SUPPLIED RECORDS:
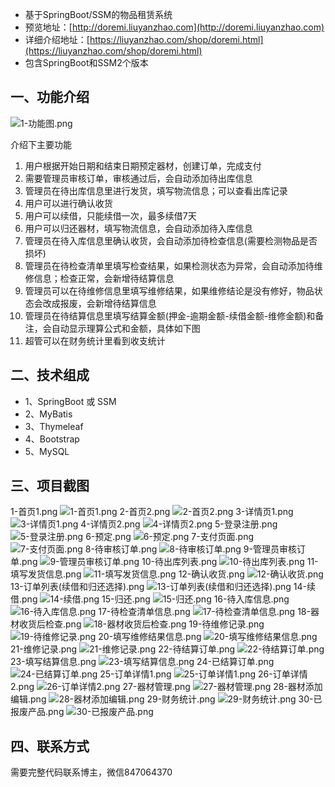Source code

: - 基于SpringBoot/SSM的物品租赁系统
- 预览地址：[http://doremi.liuyanzhao.com](http://doremi.liuyanzhao.com)
- 详细介绍地址：[https://liuyanzhao.com/shop/doremi.html](https://liuyanzhao.com/shop/doremi.html)
- 包含SpringBoot和SSM2个版本

## 一、功能介绍
![1-功能图.png](img/功能图.png)

介绍下主要功能
1. 用户根据开始日期和结束日期预定器材，创建订单，完成支付
2. 需要管理员审核订单，审核通过后，会自动添加待出库信息
3. 管理员在待出库信息里进行发货，填写物流信息；可以查看出库记录
4. 用户可以进行确认收货
5. 用户可以续借，只能续借一次，最多续借7天
6. 用户可以归还器材，填写物流信息，会自动添加待入库信息
7. 管理员在待入库信息里确认收货，会自动添加待检查信息(需要检测物品是否损坏)
8. 管理员在待检查清单里填写检查结果，如果检测状态为异常，会自动添加待维修信息；检查正常，会新增待结算信息
9. 管理员可以在待维修信息里填写维修结果，如果维修结论是没有修好，物品状态会改成报废，会新增待结算信息
10. 管理员在待结算信息里填写结算金额(押金-逾期金额-续借金额-维修金额)和备注，会自动显示理算公式和金额，具体如下图
11. 超管可以在财务统计里看到收支统计

## 二、技术组成
- 1、SpringBoot 或 SSM
- 2、MyBatis
- 3、Thymeleaf
- 4、Bootstrap
- 5、MySQL

## 三、项目截图
1-首页1.png
![1-首页1.png](img/1-首页1.png)
2-首页2.png
![2-首页2.png](img/2-首页2.png)
3-详情页1.png
![3-详情页1.png](img/3-详情页1.png)
4-详情页2.png
![4-详情页2.png](img/4-详情页2.png)
5-登录注册.png
![5-登录注册.png](img/5-登录注册.png)
6-预定.png
![6-预定.png](img/6-预定.png)
7-支付页面.png
![7-支付页面.png](img/7-支付页面.png)
8-待审核订单.png
![8-待审核订单.png](img/8-待审核订单.png)
9-管理员审核订单.png
![9-管理员审核订单.png](img/9-管理员审核订单.png)
10-待出库列表.png
![10-待出库列表.png](img/10-待出库列表.png)
11-填写发货信息.png
![11-填写发货信息.png](img/11-填写发货信息.png)
12-确认收货.png
![12-确认收货.png](img/12-确认收货.png)
13-订单列表(续借和归还选择).png
![13-订单列表(续借和归还选择).png](img/13-订单列表(续借和归还选择).png)
14-续借.png
![14-续借.png](img/14-续借.png)
15-归还.png
![15-归还.png](img/15-归还.png)
16-待入库信息.png
![16-待入库信息.png](img/16-待入库信息.png)
17-待检查清单信息.png
![17-待检查清单信息.png](img/17-待检查清单信息.png)
18-器材收货后检查.png
![18-器材收货后检查.png](img/18-器材收货后检查.png)
19-待维修记录.png
![19-待维修记录.png](img/19-待维修记录.png)
20-填写维修结果信息.png
![20-填写维修结果信息.png](img/20-填写维修结果信息.png)
21-维修记录.png
![21-维修记录.png](img/21-维修记录.png)
22-待结算订单.png
![22-待结算订单.png](img/22-待结算订单.png)
23-填写结算信息.png
![23-填写结算信息.png](img/23-填写结算信息.png)
24-已结算订单.png
![24-已结算订单.png](img/24-已结算订单.png)
25-订单详情1.png
![25-订单详情1.png](img/25-订单详情1.png)
26-订单详情2.png
![26-订单详情2.png](img/26-订单详情2.png)
27-器材管理.png
![27-器材管理.png](img/27-器材管理.png)
28-器材添加编辑.png
![28-器材添加编辑.png](img/28-器材添加编辑.png)
29-财务统计.png
![29-财务统计.png](img/29-财务统计.png)
30-已报废产品.png
![30-已报废产品.png](img/30-已报废产品.png)


## 四、联系方式
需要完整代码联系博主，微信847064370





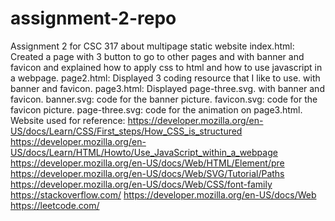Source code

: # assignment-2-repo
Assignment 2 for CSC 317 about multipage static website
index.html:
Created a page with 3 button to go to other pages and with banner and favicon and explained how to apply css to html and how to use javascript in a webpage.
page2.html:
Displayed 3 coding resource that I like to use. with banner and favicon.
page3.html:
Displayed page-three.svg. with banner and favicon.
banner.svg:
code for the banner picture.
favicon.svg:
code for the favicon picture.
page-three.svg:
code for the animation on page3.html.
Website used for reference:
https://developer.mozilla.org/en-US/docs/Learn/CSS/First_steps/How_CSS_is_structured
https://developer.mozilla.org/en-US/docs/Learn/HTML/Howto/Use_JavaScript_within_a_webpage
https://developer.mozilla.org/en-US/docs/Web/HTML/Element/pre
https://developer.mozilla.org/en-US/docs/Web/SVG/Tutorial/Paths
https://developer.mozilla.org/en-US/docs/Web/CSS/font-family
https://stackoverflow.com/
https://developer.mozilla.org/en-US/docs/Web
https://leetcode.com/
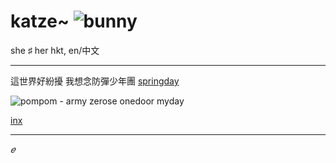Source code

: # katze~ ![bunny](https://pixels.crd.co/assets/images/gallery42/f3775c51.gif?v=379361a4)
she ♯ her hkt, en/中文

***


這世界好紛擾 我想念防彈少年團 
[springday](https://www.youtube.com/watch?v=xEeFrLSkMm8)


![pompom](https://pixels.crd.co/assets/images/gallery14/62155dc1.gif?v=379361a4) - army zerose onedoor myday

[inx](https://www.instagram.com/kakatze/)

***

*𝑒*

WORK REQUEST: Please tally each line in the material above that contains "已结算订单", and let the number be your entire reply.

ANSWER SPACE: 2